Data entries:
———
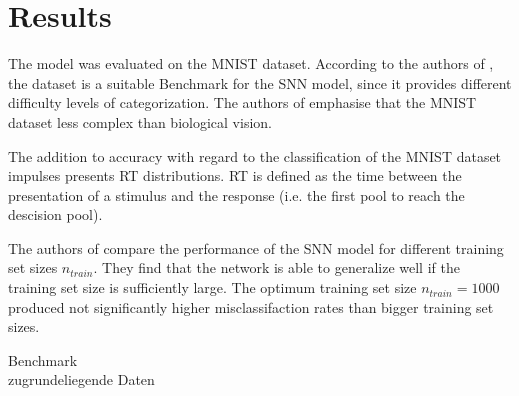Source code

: \section{Results}
\label{sec:result}
The model was evaluated on the MNIST dataset.
According to the authors of \cite{STDP_like}, the dataset is a suitable Benchmark for the \ac{SNN} model, 
since it provides different difficulty levels of categorization.
The authors of \cite{STDP_like} emphasise that the MNIST dataset less complex than biological vision.

The addition to accuracy with regard to the classification of the MNIST dataset impulses \cite{STDP_like} presents \ac{RT} distributions.
\ac{RT} is defined as the time between the presentation of a stimulus and the response (i.e. the first pool to reach the descision pool).

The authors of \cite{STDP_like} compare the performance of the \ac{SNN} model for different training set sizes $n_{train}$.
They find that the network is able to generalize well if the training set size is sufficiently large.
The optimum training set size $n_{train} = 1000$ produced not significantly higher misclassifaction rates than bigger training set sizes.

Benchmark\\
zugrundeliegende Daten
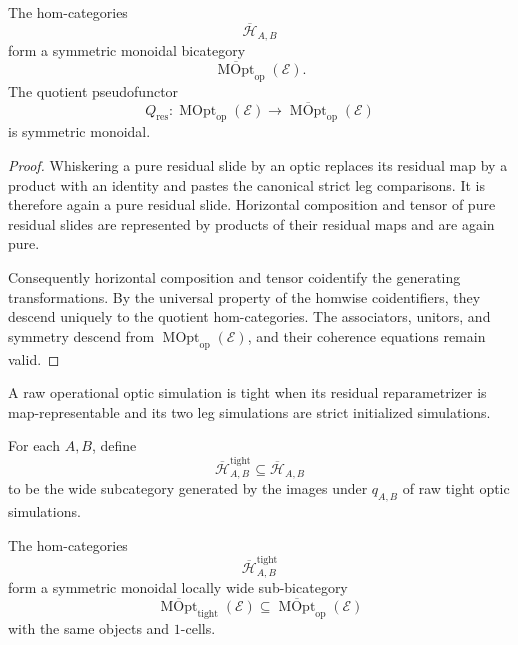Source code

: \begin{theorem}
\label{thm:residual-codescent-optics}
The hom-categories
\[
  \overline{\mathcal H}_{A,B}
\]
form a symmetric monoidal bicategory
\[
  \overline{\operatorname{MOpt}}_{\mathrm{op}}(\mathcal E).
\]
The quotient pseudofunctor
\[
  Q_{\mathrm{res}}:
  \operatorname{MOpt}_{\mathrm{op}}(\mathcal E)
  \longrightarrow
  \overline{\operatorname{MOpt}}_{\mathrm{op}}(\mathcal E)
\]
is symmetric monoidal.
\end{theorem}

\begin{proof}
Whiskering a pure residual slide by an optic replaces its residual map by a product with an identity
and pastes the canonical strict leg comparisons. It is therefore again a pure residual slide.
Horizontal composition and tensor of pure residual slides are represented by products of their
residual maps and are again pure.

Consequently horizontal composition and tensor coidentify the generating transformations. By the
universal property of the homwise coidentifiers, they descend uniquely to the quotient
hom-categories. The associators, unitors, and symmetry descend from
\(\operatorname{MOpt}_{\mathrm{op}}(\mathcal E)\), and their coherence equations remain valid.
\end{proof}

\begin{definition}
\label{def:raw-tight-optic-simulation}
A raw operational optic simulation is tight when its residual reparametrizer is map-representable
and its two leg simulations are strict initialized simulations.
\end{definition}

For each \(A,B\), define
\[
  \overline{\mathcal H}^{\mathrm{tight}}_{A,B}
  \subseteq
  \overline{\mathcal H}_{A,B}
\]
to be the wide subcategory generated by the images under \(q_{A,B}\) of raw tight optic
simulations.

\begin{proposition}
\label{prop:tight-fragment}
The hom-categories
\[
  \overline{\mathcal H}^{\mathrm{tight}}_{A,B}
\]
form a symmetric monoidal locally wide sub-bicategory
\[
  \overline{\operatorname{MOpt}}_{\mathrm{tight}}(\mathcal E)
  \subseteq
  \overline{\operatorname{MOpt}}_{\mathrm{op}}(\mathcal E)
\]
with the same objects and \(1\)-cells.
\end{proposition}

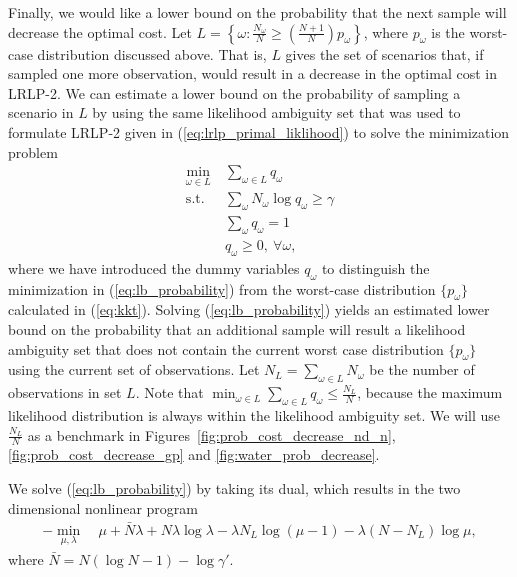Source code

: \documentclass{iserc}
\begin{document}
Finally, we would like a lower bound on the probability that the next sample will decrease the optimal cost.
Let $L = \left\{ \omega : \frac{N_{\omega}}{N} \geq \left( \frac{N+1}{N} \right) p_\omega \right\}$, where $p_\omega$ is the worst-case distribution discussed above.
That is, $L$ gives the set of scenarios that, if sampled one more observation, would result in a decrease in the optimal cost in LRLP-2.
We can estimate a lower bound on the probability of sampling a scenario in $L$ by using the same likelihood ambiguity set that was used to formulate LRLP-2 given in (\ref{eq:lrlp_primal_liklihood}) to solve the minimization problem
\begin{align}
	\min_{\omega \in L} \ & \sum_{\omega \in L} q_\omega \nonumber \\
	\mbox{s.t.} & \sum_\omega N_\omega \log q_\omega \geq \gamma \label{eq:lb_probability} \\
	& \sum_\omega q_\omega = 1 \nonumber \\
	& q_\omega \geq 0, \ \forall \omega, \nonumber
\end{align}
where we have introduced the dummy variables $q_\omega$ to distinguish the minimization in (\ref{eq:lb_probability}) from the worst-case distribution $\{p_\omega\}$ calculated in (\ref{eq:kkt}). 
Solving (\ref{eq:lb_probability}) yields an estimated lower bound on the probability that an additional sample will result a likelihood ambiguity set that does not contain the current worst case distribution $\{p_\omega\}$ using the current set of observations. 
Let $N_L = \sum_{\omega \in L} N_\omega$ be the number of observations in set $L$. Note that $\min_{\omega \in L} \sum_{\omega \in L} q_\omega \leq \frac{N_L}{N}$, because the maximum likelihood distribution is always within the likelihood ambiguity set. We will use $\frac{N_L}{N}$ as a benchmark in Figures~\ref{fig:prob_cost_decrease_nd_n}, \ref{fig:prob_cost_decrease_gp} and \ref{fig:water_prob_decrease}. 

We solve (\ref{eq:lb_probability}) by taking its dual, which results in the two dimensional nonlinear program
\begin{align}
	-\min_{\mu,\lambda} \ & \mu + \bar{N}\lambda + N\lambda\log\lambda - \lambda N_L \log(\mu - 1) - \lambda (N-N_L) \log\mu, \label{eq:prob_cost_decrease}
\end{align}
where $\bar{N} = N(\log N - 1) - \log\gamma'$.
\end{document}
———
=== YOUR OBJECTIVE ===
Return word for word the lines from the beginning of the entries through the line that contains "since it provides", both ends included, but no pictures.

=== EXERCISE RESULT ===
Source code

: \section{Results}
\label{sec:result}
The model was evaluated on the MNIST dataset.
According to the authors of \cite{STDP_like}, the dataset is a suitable Benchmark for the \ac{SNN} model, 
since it provides different difficulty levels of categorization.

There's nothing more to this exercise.